Global Carbon Market trading climbed to $176 billion in 2011 according to the The World Bank, which has just released it’s annual State and Trends of The Carbon Market in 2012. That makes it about the same value as total global wheat production — which supplies about 20% of the calories consumed by the 7 billion people on planet Earth.
The global carbon market disguises itself as an angel against the greedy corporates. Yet it is, itself, a giant corporate playing field. The mainstream media remains largely silent on the “vested interests” represented by this major industry that did not even exist 10 years ago.
Was 2011 the peak of global carbon trading? Looks all downhill from here.
A record number of emissions products were traded in 2011, even though prices of EU carbon permits and international offsets fells well below $10 a tonne late in the year. The prices have fallen, but the volumes have increased. Look out, the average price in 2011 was $18.80US, but the prices in 2012 are less than half that. It will take a monster increase in volumes in 2012 to keep raising the total market value.

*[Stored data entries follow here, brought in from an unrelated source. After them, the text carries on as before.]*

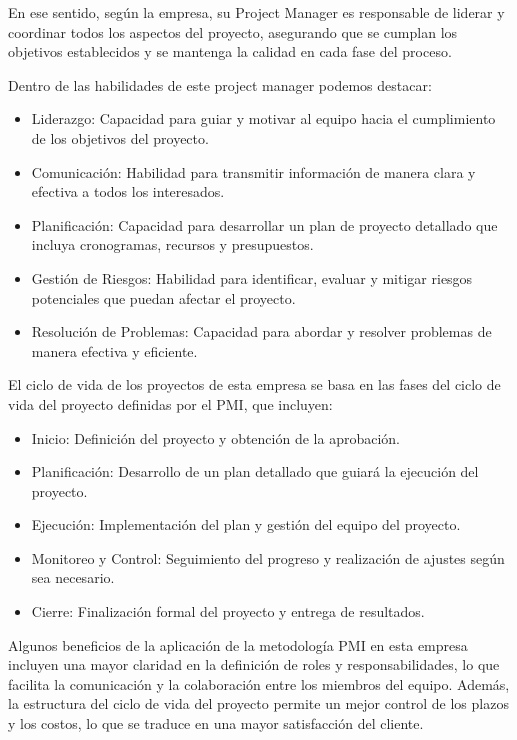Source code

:\documentclass[12pt,a4paper]{article}
\begin{document}
En ese sentido, según la empresa, su Project Manager es responsable de liderar y coordinar todos los aspectos del proyecto, asegurando que se cumplan los objetivos establecidos y se mantenga la calidad en cada fase del proceso.

Dentro de las habilidades de este project manager podemos destacar:

\begin{itemize}
    \item Liderazgo: Capacidad para guiar y motivar al equipo hacia el cumplimiento de los objetivos del proyecto.
    \item Comunicación: Habilidad para transmitir información de manera clara y efectiva a todos los interesados.
    \item Planificación: Capacidad para desarrollar un plan de proyecto detallado que incluya cronogramas, recursos y presupuestos.
    \item Gestión de Riesgos: Habilidad para identificar, evaluar y mitigar riesgos potenciales que puedan afectar el proyecto.
    \item Resolución de Problemas: Capacidad para abordar y resolver problemas de manera efectiva y eficiente.
\end{itemize}

El ciclo de vida de los proyectos de esta empresa se basa en las fases del ciclo de vida del proyecto definidas por el PMI, que incluyen:

\begin{itemize}
    \item Inicio: Definición del proyecto y obtención de la aprobación.
    \item Planificación: Desarrollo de un plan detallado que guiará la ejecución del proyecto.
    \item Ejecución: Implementación del plan y gestión del equipo del proyecto.
    \item Monitoreo y Control: Seguimiento del progreso y realización de ajustes según sea necesario.
    \item Cierre: Finalización formal del proyecto y entrega de resultados.
\end{itemize}

Algunos beneficios de la aplicación de la metodología PMI en esta empresa incluyen una mayor claridad en la definición de roles y responsabilidades, lo que facilita la comunicación y la colaboración entre los miembros del equipo. Además, la estructura del ciclo de vida del proyecto permite un mejor control de los plazos y los costos, lo que se traduce en una mayor satisfacción del cliente.
\end{document}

The Global Carbon Market was still growing in 2011, but not exponentially like it was from 2005 – 2009. The bad news (for carbon traders) is about to hit the fan in the next report in 2013. There is a hint of it in the page announcing the report: “the market for primary CDM has dropped to its lowest level since 2004.”
Global means “EU”
The EU is 80% of the total market. Everywhere else is piddlingly small:
The rise in volume lifted the value of the EU market to $148 billion from a revised $134 billion in 2010, even though average EU carbon prices fell 4 percent year on year to $18.80 a tonne.
But front-year EU carbon prices are averaging under $10 a tonne so far this year as the bloc’s sluggish economy dampens demand for carbon permits in a market that analysts say has accumul1ated a surplus near the equivalent of 1 billion tonnes.
Other national and regional carbon schemes showed mixed results. New Zealand’s carbon market value tripled to $351 million, while the Regional Greenhouse Gas Initiative in North America nearly halved to $249 million, the bank said.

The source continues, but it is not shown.